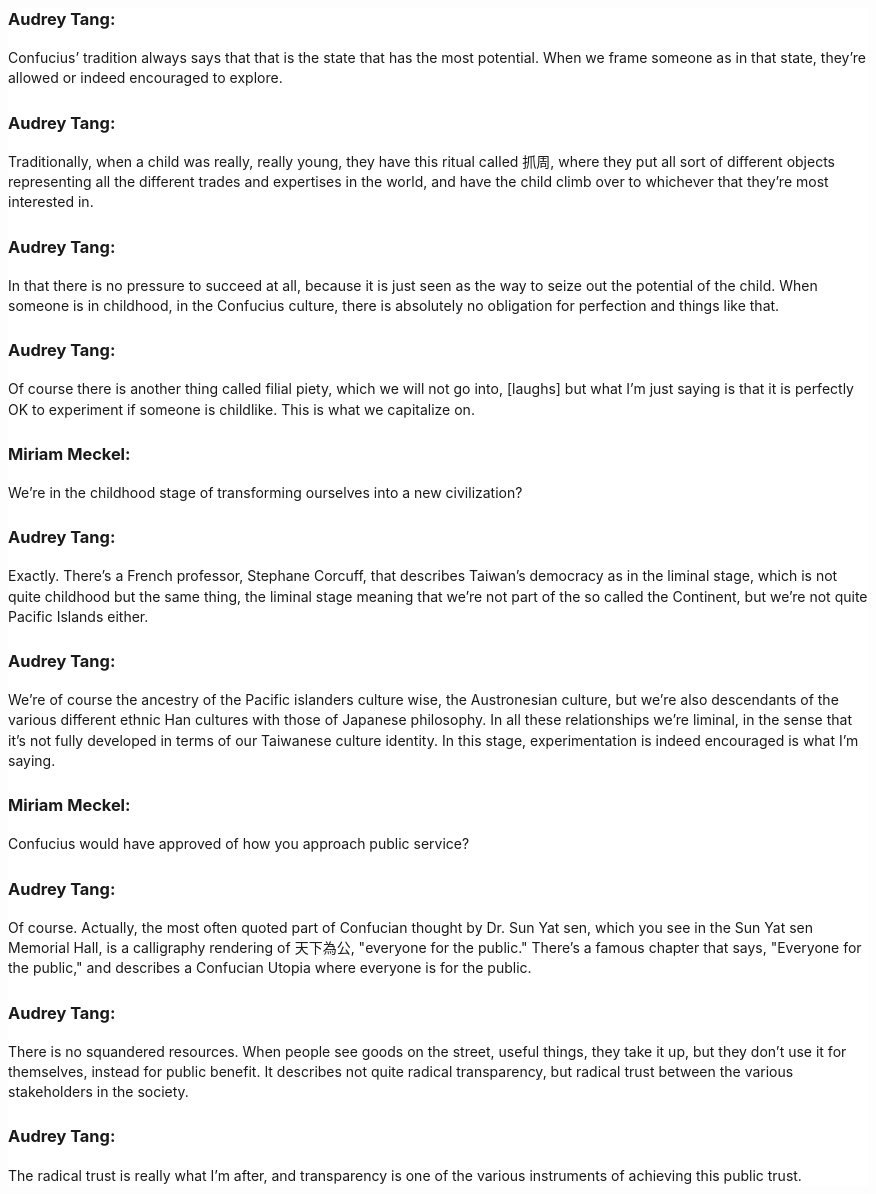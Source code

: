 ### Audrey Tang:
Confucius’ tradition always says that that is the state that has the most potential. When we frame someone as in that state, they’re allowed or indeed encouraged to explore.

### Audrey Tang:
Traditionally, when a child was really, really young, they have this ritual called 抓周, where they put all sort of different objects representing all the different trades and expertises in the world, and have the child climb over to whichever that they’re most interested in.

### Audrey Tang:
In that there is no pressure to succeed at all, because it is just seen as the way to seize out the potential of the child. When someone is in childhood, in the Confucius culture, there is absolutely no obligation for perfection and things like that.

### Audrey Tang:
Of course there is another thing called filial piety, which we will not go into, \[laughs\] but what I’m just saying is that it is perfectly OK to experiment if someone is childlike. This is what we capitalize on.

### Miriam Meckel:
We’re in the childhood stage of transforming ourselves into a new civilization?

### Audrey Tang:
Exactly. There’s a French professor, Stephane Corcuff, that describes Taiwan’s democracy as in the liminal stage, which is not quite childhood but the same thing, the liminal stage meaning that we’re not part of the so called the Continent, but we’re not quite Pacific Islands either.

### Audrey Tang:
We’re of course the ancestry of the Pacific islanders culture wise, the Austronesian culture, but we’re also descendants of the various different ethnic Han cultures with those of Japanese philosophy. In all these relationships we’re liminal, in the sense that it’s not fully developed in terms of our Taiwanese culture identity. In this stage, experimentation is indeed encouraged is what I’m saying.

### Miriam Meckel:
Confucius would have approved of how you approach public service?

### Audrey Tang:
Of course. Actually, the most often quoted part of Confucian thought by Dr. Sun Yat sen, which you see in the Sun Yat sen Memorial Hall, is a calligraphy rendering of 天下為公, &quot;everyone for the public.&quot; There’s a famous chapter that says, &quot;Everyone for the public,&quot; and describes a Confucian Utopia where everyone is for the public.

### Audrey Tang:
There is no squandered resources. When people see goods on the street, useful things, they take it up, but they don’t use it for themselves, instead for public benefit. It describes not quite radical transparency, but radical trust between the various stakeholders in the society.

### Audrey Tang:
The radical trust is really what I’m after, and transparency is one of the various instruments of achieving this public trust.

━━━━━━━━

> [WHAT IS NEEDED] The reply should repeat the data in full, exactly as given, and contain no pictures.

> [FINAL ANSWER]
Source code

: ### Audrey Tang:
Confucius’ tradition always says that that is the state that has the most potential. When we frame someone as in that state, they’re allowed or indeed encouraged to explore.

### Audrey Tang:
Traditionally, when a child was really, really young, they have this ritual called 抓周, where they put all sort of different objects representing all the different trades and expertises in the world, and have the child climb over to whichever that they’re most interested in.

### Audrey Tang:
In that there is no pressure to succeed at all, because it is just seen as the way to seize out the potential of the child. When someone is in childhood, in the Confucius culture, there is absolutely no obligation for perfection and things like that.

### Audrey Tang:
Of course there is another thing called filial piety, which we will not go into, \[laughs\] but what I’m just saying is that it is perfectly OK to experiment if someone is childlike. This is what we capitalize on.

### Miriam Meckel:
We’re in the childhood stage of transforming ourselves into a new civilization?

### Audrey Tang:
Exactly. There’s a French professor, Stephane Corcuff, that describes Taiwan’s democracy as in the liminal stage, which is not quite childhood but the same thing, the liminal stage meaning that we’re not part of the so called the Continent, but we’re not quite Pacific Islands either.

### Audrey Tang:
We’re of course the ancestry of the Pacific islanders culture wise, the Austronesian culture, but we’re also descendants of the various different ethnic Han cultures with those of Japanese philosophy. In all these relationships we’re liminal, in the sense that it’s not fully developed in terms of our Taiwanese culture identity. In this stage, experimentation is indeed encouraged is what I’m saying.

### Miriam Meckel:
Confucius would have approved of how you approach public service?

### Audrey Tang:
Of course. Actually, the most often quoted part of Confucian thought by Dr. Sun Yat sen, which you see in the Sun Yat sen Memorial Hall, is a calligraphy rendering of 天下為公, &quot;everyone for the public.&quot; There’s a famous chapter that says, &quot;Everyone for the public,&quot; and describes a Confucian Utopia where everyone is for the public.

### Audrey Tang:
There is no squandered resources. When people see goods on the street, useful things, they take it up, but they don’t use it for themselves, instead for public benefit. It describes not quite radical transparency, but radical trust between the various stakeholders in the society.

### Audrey Tang:
The radical trust is really what I’m after, and transparency is one of the various instruments of achieving this public trust.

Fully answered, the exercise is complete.